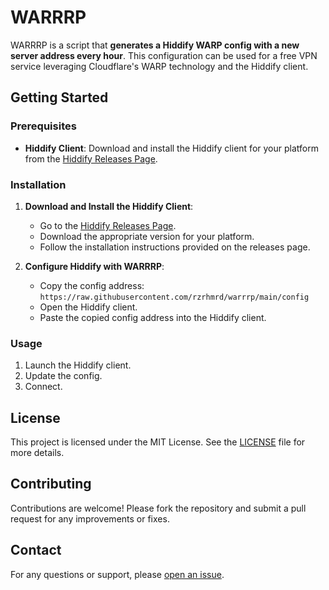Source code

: # WARRRP

WARRRP is a script that **generates a Hiddify WARP config with a new server address every hour**. This configuration can be used for a free VPN service leveraging Cloudflare's WARP technology and the Hiddify client.

## Getting Started

### Prerequisites

- **Hiddify Client**: Download and install the Hiddify client for your platform from the [Hiddify Releases Page](https://github.com/hiddify/hiddify-next/releases).

### Installation

1. **Download and Install the Hiddify Client**:
   - Go to the [Hiddify Releases Page](https://github.com/hiddify/hiddify-next/releases).
   - Download the appropriate version for your platform.
   - Follow the installation instructions provided on the releases page.

2. **Configure Hiddify with WARRRP**:
   - Copy the config address: `https://raw.githubusercontent.com/rzrhmrd/warrrp/main/config`
   - Open the Hiddify client.
   - Paste the copied config address into the Hiddify client.

### Usage

1. Launch the Hiddify client.
2. Update the config.
3. Connect.

## License

This project is licensed under the MIT License. See the [LICENSE](LICENSE) file for more details.

## Contributing

Contributions are welcome! Please fork the repository and submit a pull request for any improvements or fixes.

## Contact

For any questions or support, please [open an issue](https://github.com/rzrhmrd/warrrp/issues).
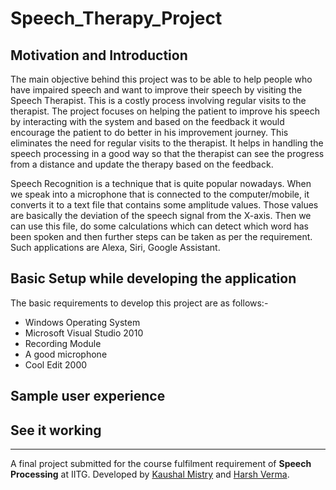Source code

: # Speech_Therapy_Project

## Motivation and Introduction
The main objective behind this project was to be able to help people who have impaired speech and want to improve their speech by visiting the Speech Therapist. This is a costly process involving regular visits to the therapist. The project focuses on helping the patient to improve his speech by interacting with the system and based on the feedback it would encourage the patient to do better in his improvement journey. This eliminates the need for regular visits to the therapist. It helps in handling the speech processing in a good way so that the therapist can see the progress from a distance and update the therapy based on the feedback.

Speech Recognition is a technique that is quite popular nowadays. When we speak into a microphone that is connected to the computer/mobile, it converts it to a text file that contains some amplitude values. Those values are basically the deviation of the speech signal from the X-axis. Then we can use this file, do some calculations which can detect which word has been spoken and then further steps can be taken as per the requirement. Such applications are Alexa, Siri, Google Assistant.

## Basic Setup while developing the application

The basic requirements to develop this project are as follows:-
- Windows Operating System 
- Microsoft Visual Studio 2010 
- Recording Module
- A good microphone
- Cool Edit 2000

## Sample user experience


## See it working


---------------------------------------------------------------------------------------------------
A final project submitted for the course fulfilment requirement of __Speech Processing__ at IITG. Developed by [Kaushal Mistry](https://github.com/kaushalmistry) and [Harsh Verma](https://github.com/01harsh).
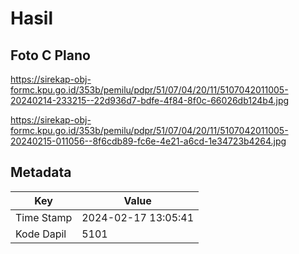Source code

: # Hasil

## Foto C Plano

https://sirekap-obj-formc.kpu.go.id/353b/pemilu/pdpr/51/07/04/20/11/5107042011005-20240214-233215--22d936d7-bdfe-4f84-8f0c-66026db124b4.jpg

https://sirekap-obj-formc.kpu.go.id/353b/pemilu/pdpr/51/07/04/20/11/5107042011005-20240215-011056--8f6cdb89-fc6e-4e21-a6cd-1e34723b4264.jpg


## Metadata

| Key        | Value               |
| ---------- | ------------------- |
| Time Stamp | 2024-02-17 13:05:41 |
| Kode Dapil | 5101                |



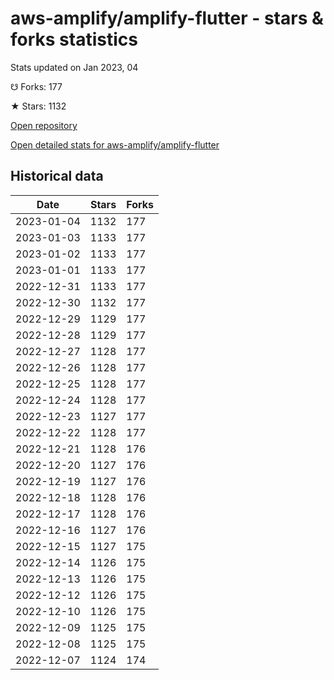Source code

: # aws-amplify/amplify-flutter - stars & forks statistics

Stats updated on Jan 2023, 04

☋ Forks: 177

★ Stars: 1132

[Open repository](https://github.com/aws-amplify/amplify-flutter)

[Open detailed stats for aws-amplify/amplify-flutter](https://reviewgithub.com/rep/aws-amplify/amplify-flutter)

## Historical data
| Date | Stars | Forks |
|------|-------|-------|
| 2023-01-04 | 1132 | 177 | 
| 2023-01-03 | 1133 | 177 | 
| 2023-01-02 | 1133 | 177 | 
| 2023-01-01 | 1133 | 177 | 
| 2022-12-31 | 1133 | 177 | 
| 2022-12-30 | 1132 | 177 | 
| 2022-12-29 | 1129 | 177 | 
| 2022-12-28 | 1129 | 177 | 
| 2022-12-27 | 1128 | 177 | 
| 2022-12-26 | 1128 | 177 | 
| 2022-12-25 | 1128 | 177 | 
| 2022-12-24 | 1128 | 177 | 
| 2022-12-23 | 1127 | 177 | 
| 2022-12-22 | 1128 | 177 | 
| 2022-12-21 | 1128 | 176 | 
| 2022-12-20 | 1127 | 176 | 
| 2022-12-19 | 1127 | 176 | 
| 2022-12-18 | 1128 | 176 | 
| 2022-12-17 | 1128 | 176 | 
| 2022-12-16 | 1127 | 176 | 
| 2022-12-15 | 1127 | 175 | 
| 2022-12-14 | 1126 | 175 | 
| 2022-12-13 | 1126 | 175 | 
| 2022-12-12 | 1126 | 175 | 
| 2022-12-10 | 1126 | 175 | 
| 2022-12-09 | 1125 | 175 | 
| 2022-12-08 | 1125 | 175 | 
| 2022-12-07 | 1124 | 174 | 

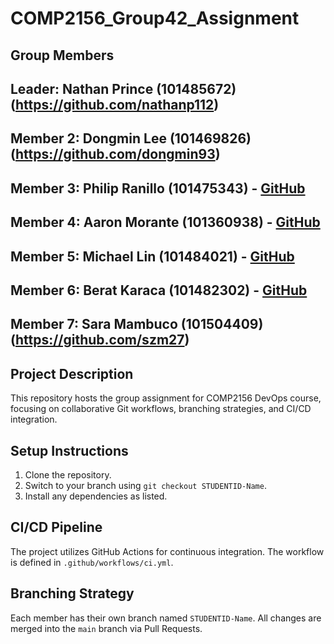 # COMP2156_Group42_Assignment

## Group Members

## Leader: Nathan Prince (101485672)(https://github.com/nathanp112)
## Member 2: Dongmin Lee (101469826)(https://github.com/dongmin93)
## Member 3: Philip Ranillo (101475343) - [GitHub](https://github.com/A-ranillo)
## Member 4: Aaron Morante (101360938) - [GitHub](https://github.com/a4rxn)
## Member 5: Michael Lin (101484021) - [GitHub](https://github.com/Aasurra)
## Member 6: Berat Karaca (101482302) - [GitHub](https://github.com/Hmmvice)
## Member 7: Sara Mambuco (101504409)(https://github.com/szm27)

 ## Project Description

 This repository hosts the group assignment for COMP2156 DevOps course, focusing on collaborative Git workflows, branching strategies, and CI/CD integration.

 ## Setup Instructions

 1. Clone the repository.
 2. Switch to your branch using `git checkout STUDENTID-Name`.
 3. Install any dependencies as listed.

 ## CI/CD Pipeline
 The project utilizes GitHub Actions for continuous integration. The workflow is defined in `.github/workflows/ci.yml`.

 ## Branching Strategy

 Each member has their own branch named `STUDENTID-Name`.
 All changes are merged into the `main` branch via Pull Requests. 
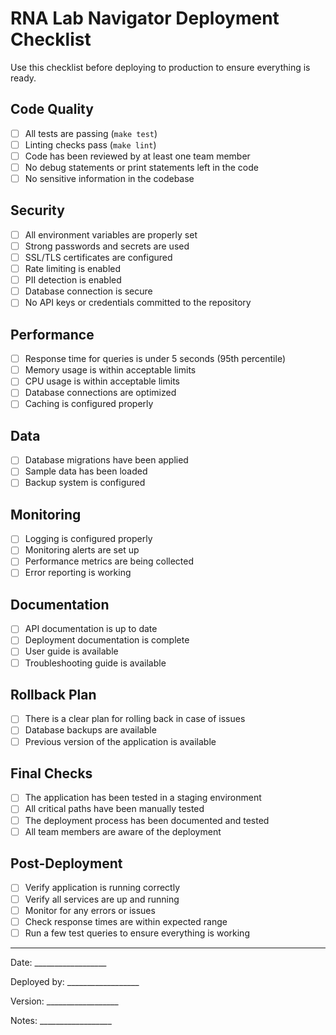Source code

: # RNA Lab Navigator Deployment Checklist

Use this checklist before deploying to production to ensure everything is ready.

## Code Quality

- [ ] All tests are passing (`make test`)
- [ ] Linting checks pass (`make lint`)
- [ ] Code has been reviewed by at least one team member
- [ ] No debug statements or print statements left in the code
- [ ] No sensitive information in the codebase

## Security

- [ ] All environment variables are properly set
- [ ] Strong passwords and secrets are used
- [ ] SSL/TLS certificates are configured
- [ ] Rate limiting is enabled
- [ ] PII detection is enabled
- [ ] Database connection is secure
- [ ] No API keys or credentials committed to the repository

## Performance

- [ ] Response time for queries is under 5 seconds (95th percentile)
- [ ] Memory usage is within acceptable limits
- [ ] CPU usage is within acceptable limits
- [ ] Database connections are optimized
- [ ] Caching is configured properly

## Data

- [ ] Database migrations have been applied
- [ ] Sample data has been loaded
- [ ] Backup system is configured

## Monitoring

- [ ] Logging is configured properly
- [ ] Monitoring alerts are set up
- [ ] Performance metrics are being collected
- [ ] Error reporting is working

## Documentation

- [ ] API documentation is up to date
- [ ] Deployment documentation is complete
- [ ] User guide is available
- [ ] Troubleshooting guide is available

## Rollback Plan

- [ ] There is a clear plan for rolling back in case of issues
- [ ] Database backups are available
- [ ] Previous version of the application is available

## Final Checks

- [ ] The application has been tested in a staging environment
- [ ] All critical paths have been manually tested
- [ ] The deployment process has been documented and tested
- [ ] All team members are aware of the deployment

## Post-Deployment

- [ ] Verify application is running correctly
- [ ] Verify all services are up and running
- [ ] Monitor for any errors or issues
- [ ] Check response times are within expected range
- [ ] Run a few test queries to ensure everything is working

---

Date: __________________

Deployed by: __________________

Version: __________________

Notes: __________________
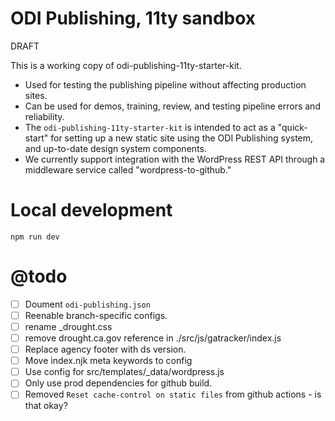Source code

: # ODI Publishing, 11ty sandbox

DRAFT

This is a working copy of odi-publishing-11ty-starter-kit.

* Used for testing the publishing pipeline without affecting production sites.
* Can be used for demos, training, review, and testing pipeline errors and reliability.
* The `odi-publishing-11ty-starter-kit` is intended to act as a "quick-start" for setting up a new static site using the ODI Publishing system, and up-to-date design system components. 
* We currently support integration with the WordPress REST API through a middleware service called "wordpress-to-github."

# Local development 

`npm run dev`

# @todo

- [ ] Doument `odi-publishing.json`
- [ ] Reenable branch-specific configs. 
- [ ] rename _drought.css
- [ ] remove drought.ca.gov reference in ./src/js/gatracker/index.js
- [ ] Replace agency footer with ds version.
- [ ] Move index.njk meta keywords to config
- [ ] Use config for src/templates/_data/wordpress.js
- [ ] Only use prod dependencies for github build. 
- [ ] Removed  `Reset cache-control on static files`  from github actions - is that okay?
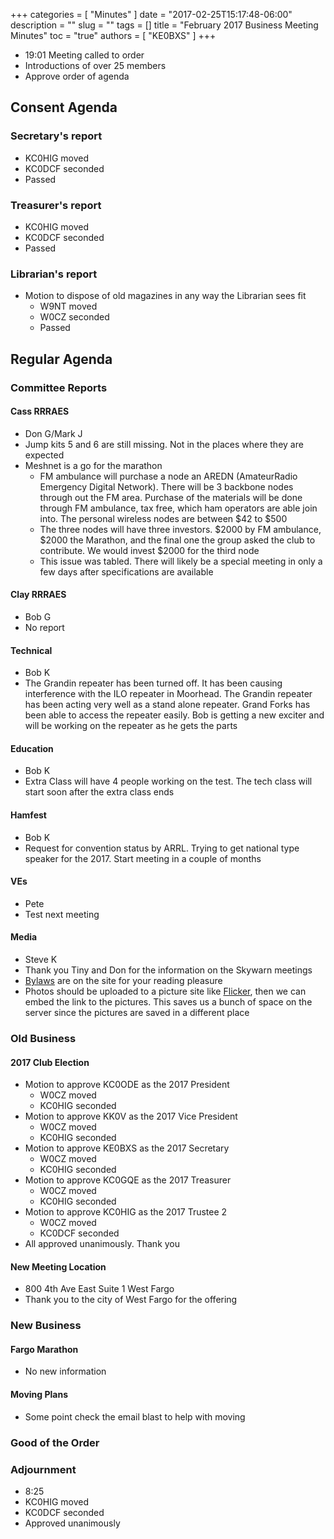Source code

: +++
categories = [ "Minutes" ]
date = "2017-02-25T15:17:48-06:00"
description = ""
slug = ""
tags = []
title = "February 2017 Business Meeting Minutes"
toc = "true"
authors = [ "KE0BXS" ]
+++
* 19:01 Meeting called to order
* Introductions of over 25 members
* Approve order of agenda
<!--more-->
## Consent Agenda

### Secretary's report
* KC0HIG moved
* KC0DCF seconded
* Passed

### Treasurer's report
* KC0HIG moved
* KC0DCF seconded
* Passed

### Librarian's report
* Motion to dispose of old magazines in any way the Librarian sees fit
    * W9NT moved
    * W0CZ seconded
    * Passed

## Regular Agenda

### Committee Reports

#### Cass RRRAES
* Don G/Mark J
* Jump kits 5 and 6 are still missing. Not in the places where they
are expected
* Meshnet is a go for the marathon
    * FM ambulance will purchase a node an AREDN (AmateurRadio Emergency
    Digital Network). There will be 3 backbone nodes through out the FM
    area. Purchase of the materials will be done through FM ambulance, tax
    free, which ham operators are able join into. The personal wireless
    nodes are between $42 to $500
    * The three nodes will have three investors. $2000 by FM
    ambulance, $2000 the Marathon, and the final one the group asked the
    club to contribute. We would invest $2000 for the third node
    * This issue was tabled. There will likely be a special meeting
    in only a few days after specifications are available

#### Clay RRRAES
* Bob G
* No report

#### Technical
* Bob K
* The Grandin repeater has been turned off. It has been causing
interference with the ILO repeater in Moorhead. The Grandin repeater
has been acting very well as a stand alone repeater. Grand Forks has
been able to access the repeater easily. Bob is getting a new exciter
and will be working on the repeater as he gets the parts

#### Education
* Bob K
* Extra Class will have 4 people working on the test. The tech class
will start soon after the extra class ends

#### Hamfest
* Bob K
* Request for convention status by ARRL. Trying to get national type
speaker for the 2017. Start meeting in a couple of months

#### VEs
* Pete
* Test next meeting

#### Media
* Steve K
* Thank you Tiny and Don for the information on the Skywarn meetings
* [Bylaws](/about/bylaws/) are on the site for your reading pleasure
* Photos should be uploaded to a picture site like
[Flicker](https://www.flickr.com), then we can embed the link to the
pictures. This saves us a bunch of space on the server since the
pictures are saved in a different place

### Old Business

#### 2017 Club Election
* Motion to approve KC0ODE as the 2017 President
    * W0CZ moved
    * KC0HIG seconded
* Motion to approve KK0V as the 2017 Vice President
    * W0CZ moved
    * KC0HIG seconded
* Motion to approve KE0BXS as the 2017 Secretary
    * W0CZ moved
    * KC0HIG seconded
* Motion to approve KC0GQE as the 2017 Treasurer
    * W0CZ moved
    * KC0HIG seconded
* Motion to approve KC0HIG as the 2017 Trustee 2
    * W0CZ moved
    * KC0DCF seconded
* All approved unanimously. Thank you

#### New Meeting Location
* 800 4th Ave East Suite 1 West Fargo
* Thank you to the city of West Fargo for the offering

### New Business

#### Fargo Marathon
* No new information

#### Moving Plans
* Some point check the email blast to help with moving

### Good of the Order

### Adjournment
* 8:25
* KC0HIG moved
* KC0DCF seconded
* Approved unanimously
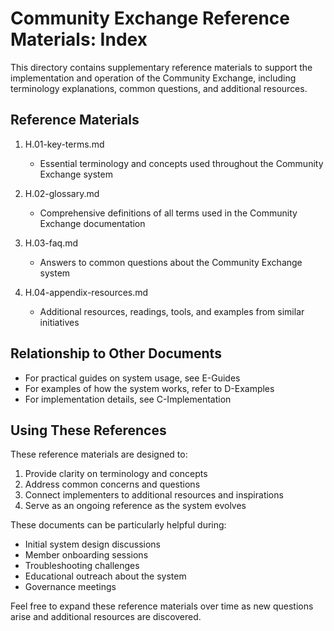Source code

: # Community Exchange Reference Materials: Index

This directory contains supplementary reference materials to support the implementation and operation of the Community Exchange, including terminology explanations, common questions, and additional resources.

## Reference Materials

1. H.01-key-terms.md
   - Essential terminology and concepts used throughout the Community Exchange system

2. H.02-glossary.md
   - Comprehensive definitions of all terms used in the Community Exchange documentation

3. H.03-faq.md
   - Answers to common questions about the Community Exchange system

4. H.04-appendix-resources.md
   - Additional resources, readings, tools, and examples from similar initiatives

## Relationship to Other Documents

- For practical guides on system usage, see E-Guides
- For examples of how the system works, refer to D-Examples
- For implementation details, see C-Implementation

## Using These References

These reference materials are designed to:
1. Provide clarity on terminology and concepts
2. Address common concerns and questions
3. Connect implementers to additional resources and inspirations
4. Serve as an ongoing reference as the system evolves

These documents can be particularly helpful during:
- Initial system design discussions
- Member onboarding sessions
- Troubleshooting challenges
- Educational outreach about the system
- Governance meetings

Feel free to expand these reference materials over time as new questions arise and additional resources are discovered.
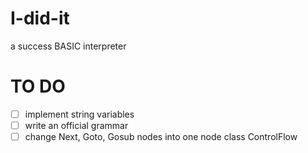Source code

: # I-did-it
a success BASIC interpreter

# TO DO
- [ ] implement string variables
- [ ] write an official grammar 
- [ ] change Next, Goto, Gosub nodes into one node class ControlFlow
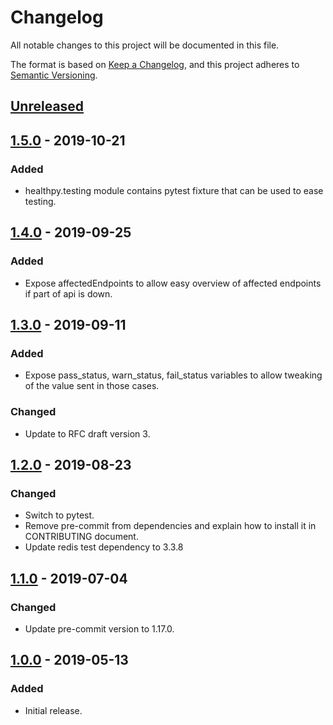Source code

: # Changelog
All notable changes to this project will be documented in this file.

The format is based on [Keep a Changelog](https://keepachangelog.com/en/1.0.0/),
and this project adheres to [Semantic Versioning](https://semver.org/spec/v2.0.0.html).

## [Unreleased]

## [1.5.0] - 2019-10-21
### Added
- healthpy.testing module contains pytest fixture that can be used to ease testing.

## [1.4.0] - 2019-09-25
### Added
- Expose affectedEndpoints to allow easy overview of affected endpoints if part of api is down. 

## [1.3.0] - 2019-09-11
### Added
- Expose pass_status, warn_status, fail_status variables to allow tweaking of the value sent in those cases.

### Changed
- Update to RFC draft version 3.

## [1.2.0] - 2019-08-23
### Changed
- Switch to pytest.
- Remove pre-commit from dependencies and explain how to install it in CONTRIBUTING document.
- Update redis test dependency to 3.3.8

## [1.1.0] - 2019-07-04
### Changed
- Update pre-commit version to 1.17.0.

## [1.0.0] - 2019-05-13
### Added
- Initial release.

[Unreleased]: https://github.tools.digital.engie.com/gempy/healthpy/compare/v1.5.0...HEAD
[1.5.0]: https://github.tools.digital.engie.com/gempy/healthpy/compare/v1.4.0...v1.5.0
[1.4.0]: https://github.tools.digital.engie.com/gempy/healthpy/compare/v1.3.0...v1.4.0
[1.3.0]: https://github.tools.digital.engie.com/gempy/healthpy/compare/v1.2.0...v1.3.0
[1.2.0]: https://github.tools.digital.engie.com/gempy/healthpy/compare/v1.1.0...v1.2.0
[1.1.0]: https://github.tools.digital.engie.com/gempy/healthpy/compare/v1.0.0...v1.1.0
[1.0.0]: https://github.tools.digital.engie.com/gempy/healthpy/releases/tag/v1.0.0
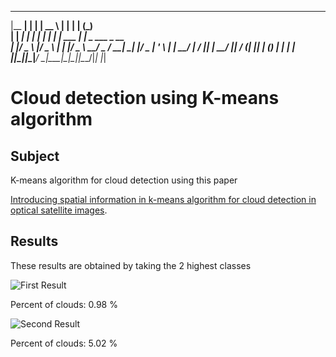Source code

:   _______   _      _____       _            _   _             
 |__   __| | |    |  __ \     | |          | | (_)            
    | | ___| | ___| |  | | ___| |_ ___  ___| |_ _  ___  _ __  
    | |/ _ \ |/ _ \ |  | |/ _ \ __/ _ \/ __| __| |/ _ \| '_ \ 
    | |  __/ |  __/ |__| |  __/ ||  __/ (__| |_| | (_) | | | |
    |_|\___|_|\___|_____/ \___|\__\___|\___|\__|_|\___/|_| |_|


# Cloud detection using K-means algorithm

## Subject

K-means algorithm for cloud detection using this paper

[Introducing spatial information in k-means algorithm for cloud detection in optical satellite images](http://adsabs.harvard.edu/abs/2001SPIE.4168...67B).

## Results

These results are obtained by taking the 2 highest classes

![First Result](result/first_result.png?raw=true)

Percent of clouds: 0.98 %

![Second Result](result/second_result.png?raw=true)

Percent of clouds: 5.02 %


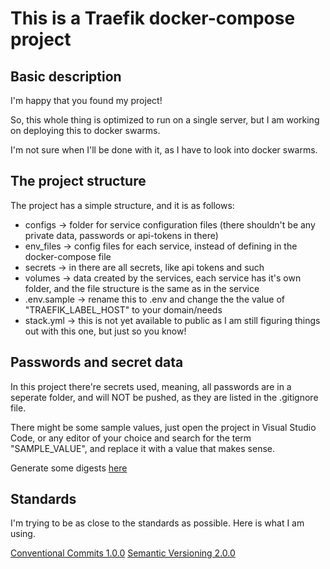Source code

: # This is a Traefik docker-compose project

## Basic description

I'm happy that you found my project!

So, this whole thing is optimized to run on a single server,
but I am working on deploying this to docker swarms.

I'm not sure when I'll be done with it, as I have to look into
docker swarms.

## The project structure

The project has a simple structure, and it is as follows:

* configs -> folder for service configuration files (there shouldn't be any private data, passwords or api-tokens in there)
* env_files -> config files for each service, instead of defining in the docker-compose file
* secrets -> in there are all secrets, like api tokens and such
* volumes -> data created by the services, each service has it's own folder, and the file structure is the same as in the service
* .env.sample -> rename this to .env and change the the value of "TRAEFIK_LABEL_HOST" to your domain/needs
* stack.yml -> this is not yet available to public as I am still figuring things out with this one, but just so you know!

## Passwords and secret data

In this project there're secrets used, meaning,
all passwords are in a seperate folder,
and will NOT be pushed, as they are listed in the .gitignore file.

There might be some sample values, just open the project in Visual Studio Code,
or any editor of your choice and search for the term "SAMPLE_VALUE", and replace it
with a value that makes sense.

Generate some digests [here](https://websistent.com/tools/htdigest-generator-tool)

## Standards

I'm trying to be as close to the standards as possible.
Here is what I am using.

[Conventional Commits 1.0.0](https://www.conventionalcommits.org/en/v1.0.0/)
[Semantic Versioning 2.0.0](https://semver.org/lang/de/)

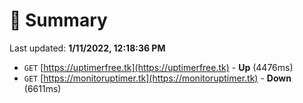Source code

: # 📖 Summary
Last updated: **1/11/2022, 12:18:36 PM**

- `GET` [https://uptimerfree.tk](https://uptimerfree.tk) - **Up** (4476ms)
- `GET` [https://monitoruptimer.tk](https://monitoruptimer.tk) - **Down** (6611ms)
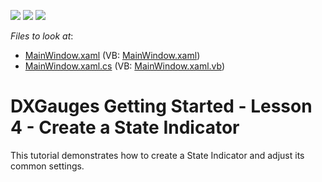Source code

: <!-- default badges list -->
![](https://img.shields.io/endpoint?url=https://codecentral.devexpress.com/api/v1/VersionRange/128570552/11.2.5%2B)
[![](https://img.shields.io/badge/Open_in_DevExpress_Support_Center-FF7200?style=flat-square&logo=DevExpress&logoColor=white)](https://supportcenter.devexpress.com/ticket/details/E3522)
[![](https://img.shields.io/badge/📖_How_to_use_DevExpress_Examples-e9f6fc?style=flat-square)](https://docs.devexpress.com/GeneralInformation/403183)
<!-- default badges end -->
<!-- default file list -->
*Files to look at*:

* [MainWindow.xaml](./CS/DXGauges_StateIndicator/MainWindow.xaml) (VB: [MainWindow.xaml](./VB/DXGauges_StateIndicator/MainWindow.xaml))
* [MainWindow.xaml.cs](./CS/DXGauges_StateIndicator/MainWindow.xaml.cs) (VB: [MainWindow.xaml.vb](./VB/DXGauges_StateIndicator/MainWindow.xaml.vb))
<!-- default file list end -->
# DXGauges Getting Started - Lesson 4 - Create a State Indicator


<p>This tutorial demonstrates how to create a State Indicator and adjust its common settings.</p><br />


<br/>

* * *

**Work to complete:**
An exact copy of the lines above, from the first through the line that holds "2. **Configure Hiddify", is what is needed; leave the pictures out.

**Answer box:**
Source code

: # WARRRP

WARRRP is a script that **generates a Hiddify WARP config with a new server address every hour**. This configuration can be used for a free VPN service leveraging Cloudflare's WARP technology and the Hiddify client.

## Getting Started

### Prerequisites

- **Hiddify Client**: Download and install the Hiddify client for your platform from the [Hiddify Releases Page](https://github.com/hiddify/hiddify-next/releases).

### Installation

1. **Download and Install the Hiddify Client**:
   - Go to the [Hiddify Releases Page](https://github.com/hiddify/hiddify-next/releases).
   - Download the appropriate version for your platform.
   - Follow the installation instructions provided on the releases page.

2. **Configure Hiddify with WARRRP**:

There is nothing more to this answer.